Your assignment:
The entries below are to be copied exactly, with every picture left out.

(Stored data entries)

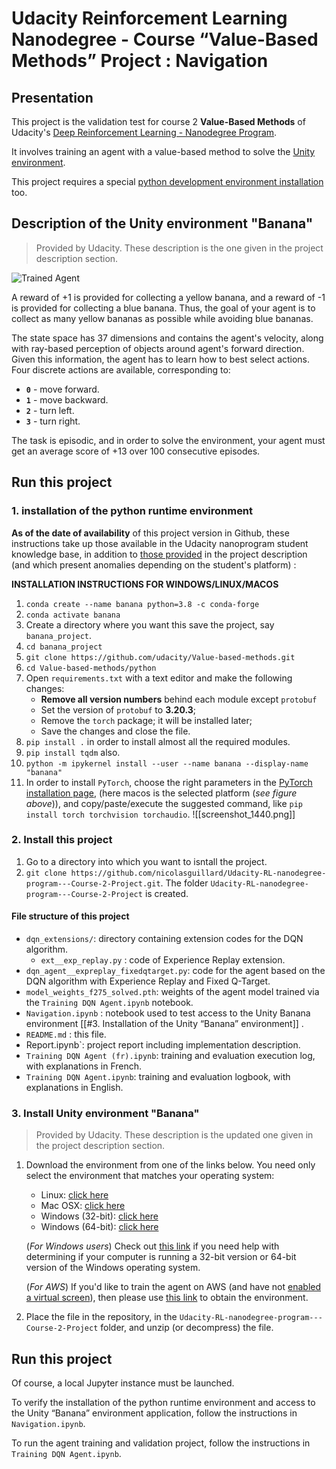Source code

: # Udacity Reinforcement Learning Nanodegree - Course “Value-Based Methods” Project : Navigation

## Presentation
This project is the validation test for course 2 **Value-Based Methods** of Udacity's [Deep Reinforcement Learning - Nanodegree Program](https://www.udacity.com/course/deep-reinforcement-learning-nanodegree--nd893).

It involves training an agent with a value-based method to solve the [Unity environment](#3-install-unity-environment-banana).

This project requires a special [python development environment installation](#1-installation-of-the-python-runtime-environment) too.

## Description of the Unity environment "Banana"
> Provided by Udacity. These description is the one given in the project description section.

[image1]: https://user-images.githubusercontent.com/10624937/42135619-d90f2f28-7d12-11e8-8823-82b970a54d7e.gif "Trained Agent"
![Trained Agent][image1]

A reward of +1 is provided for collecting a yellow banana, and a reward of -1 is provided for collecting a blue banana.  Thus, the goal of your agent is to collect as many yellow bananas as possible while avoiding blue bananas.  

The state space has 37 dimensions and contains the agent's velocity, along with ray-based perception of objects around agent's forward direction.  Given this information, the agent has to learn how to best select actions.  Four discrete actions are available, corresponding to:
- **`0`** - move forward.
- **`1`** - move backward.
- **`2`** - turn left.
- **`3`** - turn right.

The task is episodic, and in order to solve the environment, your agent must get an average score of +13 over 100 consecutive episodes.

## Run this project

### 1. installation of the python runtime environment
**As of the date of availability** of this project version in Github, these instructions take up those available in the Udacity nanoprogram student knowledge base, in addition to [those provided](https://github.com/udacity/Value-based-methods) in the project description (and which present anomalies depending on the student's platform) :

**INSTALLATION INSTRUCTIONS FOR WINDOWS/LINUX/MACOS**
1. `conda create --name banana python=3.8 -c conda-forge`
2. `conda activate banana`
3. Create a directory where you want this save the project, say `banana_project`.
4. `cd banana_project`
5. `git clone https://github.com/udacity/Value-based-methods.git`
6. `cd Value-based-methods/python`
7. Open `requirements.txt` with a text editor and make the following changes:
	- **Remove all version numbers** behind each module except `protobuf`
	- Set the version of `protobuf` to **3.20.3**;
	- Remove the `torch` package; it will be installed later;
	- Save the changes and close the file.
8. `pip install .` in order to install almost all the required modules.
9. `pip install tqdm` also.
10. `python -m ipykernel install --user --name banana --display-name "banana"`
11. In order to install `PyTorch`, choose the right parameters in the [PyTorch installation page](https://pytorch.org/get-started/locally/), (here macos is the selected platform (*see figure above*)), and copy/paste/execute the suggested command, like `pip install torch torchvision torchaudio`.
![[screenshot_1440.png]]

### 2. Install this project
1. Go to a directory into which you want to isntall the project.
2. `git clone https://github.com/nicolasguillard/Udacity-RL-nanodegree-program---Course-2-Project.git`. The folder `Udacity-RL-nanodegree-program---Course-2-Project` is created.

#### File structure of this project
- `dqn_extensions/`: directory containing extension codes for the DQN algorithm.
	- `ext__exp_replay.py` : code of Experience Replay extension.
- `dqn_agent__expreplay_fixedqtarget.py`: code for the agent based on the DQN algorithm with Experience Replay and Fixed Q-Target.
- `model_weights_f275_solved.pth`: weights of the agent model trained via the `Training DQN Agent.ipynb` notebook. 
- `Navigation.ipynb` : notebook used to test access to the Unity Banana environment [[#3. Installation of the Unity “Banana” environment]] .
- `README.md` : this file.
- Report.ipynb`: project report including implementation description.
- `Training DQN Agent (fr).ipynb`: training and evaluation execution log, with explanations in French.
- `Training DQN Agent.ipynb`: training and evaluation logbook, with explanations in English.

### 3. Install Unity environment "Banana"
> Provided by Udacity. These description is the updated one given in the project description section.

1. Download the environment from one of the links below.  You need only select the environment that matches your operating system:
    - Linux: [click here](https://s3-us-west-1.amazonaws.com/udacity-drlnd/P1/Banana/Banana_Linux.zip)
    - Mac OSX: [click here](https://s3-us-west-1.amazonaws.com/udacity-drlnd/P1/Banana/Banana.app.zip)
    - Windows (32-bit): [click here](https://s3-us-west-1.amazonaws.com/udacity-drlnd/P1/Banana/Banana_Windows_x86.zip)
    - Windows (64-bit): [click here](https://s3-us-west-1.amazonaws.com/udacity-drlnd/P1/Banana/Banana_Windows_x86_64.zip)
    
    (_For Windows users_) Check out [this link](https://support.microsoft.com/en-us/help/827218/how-to-determine-whether-a-computer-is-running-a-32-bit-version-or-64) if you need help with determining if your computer is running a 32-bit version or 64-bit version of the Windows operating system.

    (_For AWS_) If you'd like to train the agent on AWS (and have not [enabled a virtual screen](https://github.com/Unity-Technologies/ml-agents/blob/master/docs/Training-on-Amazon-Web-Service.md)), then please use [this link](https://s3-us-west-1.amazonaws.com/udacity-drlnd/P1/Banana/Banana_Linux_NoVis.zip) to obtain the environment.

2. Place the file in the repository, in the `Udacity-RL-nanodegree-program---Course-2-Project` folder, and unzip (or decompress) the file. 

## Run this project
Of course, a local Jupyter instance must be launched.

To verify the installation of the python runtime environment and access to the Unity “Banana” environment application, follow the instructions in `Navigation.ipynb`.

To run the agent training and validation project, follow the instructions in `Training DQN Agent.ipynb`.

Result for this task:
Source code

: # Udacity Reinforcement Learning Nanodegree - Course “Value-Based Methods” Project : Navigation

## Presentation
This project is the validation test for course 2 **Value-Based Methods** of Udacity's [Deep Reinforcement Learning - Nanodegree Program](https://www.udacity.com/course/deep-reinforcement-learning-nanodegree--nd893).

It involves training an agent with a value-based method to solve the [Unity environment](#3-install-unity-environment-banana).

This project requires a special [python development environment installation](#1-installation-of-the-python-runtime-environment) too.

## Description of the Unity environment "Banana"
> Provided by Udacity. These description is the one given in the project description section.

[image1]: https://user-images.githubusercontent.com/10624937/42135619-d90f2f28-7d12-11e8-8823-82b970a54d7e.gif "Trained Agent"
![Trained Agent][image1]

A reward of +1 is provided for collecting a yellow banana, and a reward of -1 is provided for collecting a blue banana.  Thus, the goal of your agent is to collect as many yellow bananas as possible while avoiding blue bananas.  

The state space has 37 dimensions and contains the agent's velocity, along with ray-based perception of objects around agent's forward direction.  Given this information, the agent has to learn how to best select actions.  Four discrete actions are available, corresponding to:
- **`0`** - move forward.
- **`1`** - move backward.
- **`2`** - turn left.
- **`3`** - turn right.

The task is episodic, and in order to solve the environment, your agent must get an average score of +13 over 100 consecutive episodes.

## Run this project

### 1. installation of the python runtime environment
**As of the date of availability** of this project version in Github, these instructions take up those available in the Udacity nanoprogram student knowledge base, in addition to [those provided](https://github.com/udacity/Value-based-methods) in the project description (and which present anomalies depending on the student's platform) :

**INSTALLATION INSTRUCTIONS FOR WINDOWS/LINUX/MACOS**
1. `conda create --name banana python=3.8 -c conda-forge`
2. `conda activate banana`
3. Create a directory where you want this save the project, say `banana_project`.
4. `cd banana_project`
5. `git clone https://github.com/udacity/Value-based-methods.git`
6. `cd Value-based-methods/python`
7. Open `requirements.txt` with a text editor and make the following changes:
	- **Remove all version numbers** behind each module except `protobuf`
	- Set the version of `protobuf` to **3.20.3**;
	- Remove the `torch` package; it will be installed later;
	- Save the changes and close the file.
8. `pip install .` in order to install almost all the required modules.
9. `pip install tqdm` also.
10. `python -m ipykernel install --user --name banana --display-name "banana"`
11. In order to install `PyTorch`, choose the right parameters in the [PyTorch installation page](https://pytorch.org/get-started/locally/), (here macos is the selected platform (*see figure above*)), and copy/paste/execute the suggested command, like `pip install torch torchvision torchaudio`.
![[screenshot_1440.png]]

### 2. Install this project
1. Go to a directory into which you want to isntall the project.
2. `git clone https://github.com/nicolasguillard/Udacity-RL-nanodegree-program---Course-2-Project.git`. The folder `Udacity-RL-nanodegree-program---Course-2-Project` is created.

#### File structure of this project
- `dqn_extensions/`: directory containing extension codes for the DQN algorithm.
	- `ext__exp_replay.py` : code of Experience Replay extension.
- `dqn_agent__expreplay_fixedqtarget.py`: code for the agent based on the DQN algorithm with Experience Replay and Fixed Q-Target.
- `model_weights_f275_solved.pth`: weights of the agent model trained via the `Training DQN Agent.ipynb` notebook. 
- `Navigation.ipynb` : notebook used to test access to the Unity Banana environment [[#3. Installation of the Unity “Banana” environment]] .
- `README.md` : this file.
- Report.ipynb`: project report including implementation description.
- `Training DQN Agent (fr).ipynb`: training and evaluation execution log, with explanations in French.
- `Training DQN Agent.ipynb`: training and evaluation logbook, with explanations in English.

### 3. Install Unity environment "Banana"
> Provided by Udacity. These description is the updated one given in the project description section.

1. Download the environment from one of the links below.  You need only select the environment that matches your operating system:
    - Linux: [click here](https://s3-us-west-1.amazonaws.com/udacity-drlnd/P1/Banana/Banana_Linux.zip)
    - Mac OSX: [click here](https://s3-us-west-1.amazonaws.com/udacity-drlnd/P1/Banana/Banana.app.zip)
    - Windows (32-bit): [click here](https://s3-us-west-1.amazonaws.com/udacity-drlnd/P1/Banana/Banana_Windows_x86.zip)
    - Windows (64-bit): [click here](https://s3-us-west-1.amazonaws.com/udacity-drlnd/P1/Banana/Banana_Windows_x86_64.zip)
    
    (_For Windows users_) Check out [this link](https://support.microsoft.com/en-us/help/827218/how-to-determine-whether-a-computer-is-running-a-32-bit-version-or-64) if you need help with determining if your computer is running a 32-bit version or 64-bit version of the Windows operating system.

    (_For AWS_) If you'd like to train the agent on AWS (and have not [enabled a virtual screen](https://github.com/Unity-Technologies/ml-agents/blob/master/docs/Training-on-Amazon-Web-Service.md)), then please use [this link](https://s3-us-west-1.amazonaws.com/udacity-drlnd/P1/Banana/Banana_Linux_NoVis.zip) to obtain the environment.

2. Place the file in the repository, in the `Udacity-RL-nanodegree-program---Course-2-Project` folder, and unzip (or decompress) the file. 

## Run this project
Of course, a local Jupyter instance must be launched.

To verify the installation of the python runtime environment and access to the Unity “Banana” environment application, follow the instructions in `Navigation.ipynb`.

To run the agent training and validation project, follow the instructions in `Training DQN Agent.ipynb`.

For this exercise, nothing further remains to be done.